TASK DETAILS:
Go through the entries below and say how many lines hold the word "needs". Nothing else is needed.
[RECORDED INFORMATION Boundary: Start]
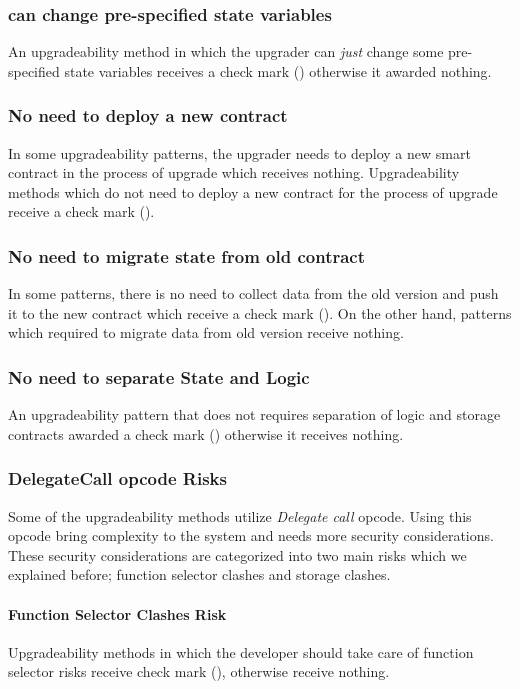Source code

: \subsubsection{can change pre-specified state variables}
An upgradeability method in which the upgrader can \emph{just} change some pre-specified state variables receives a check mark (\checkmark) otherwise it awarded nothing.

\subsubsection{No need to deploy a new contract}
In some upgradeability patterns, the upgrader needs to deploy a new smart contract in the process of upgrade which receives nothing. Upgradeability methods which do not need to deploy a new contract for the process of upgrade receive a check mark (\checkmark).

\subsubsection{No need to migrate state from old contract}
In some patterns, there is no need to collect data from the old version and push it to the new contract which receive a check mark (\checkmark). On the other hand, patterns which required to migrate data from old version receive nothing.

\subsubsection{No need to separate State and Logic}
An upgradeability pattern that does not requires separation of logic and storage contracts awarded a check mark (\checkmark) otherwise it receives nothing.


\subsubsection{DelegateCall opcode Risks}
Some of the upgradeability methods utilize \textit{Delegate call} opcode. Using  this opcode bring complexity to the system and needs more security considerations. These security considerations are categorized into two main risks which we explained before; function selector clashes and storage clashes.

\paragraph{Function Selector Clashes Risk}
Upgradeability methods in which the developer should take care of function selector risks receive check mark (\checkmark), otherwise receive nothing.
[RECORDED INFORMATION Boundary: End]
FINISHED TASK:
2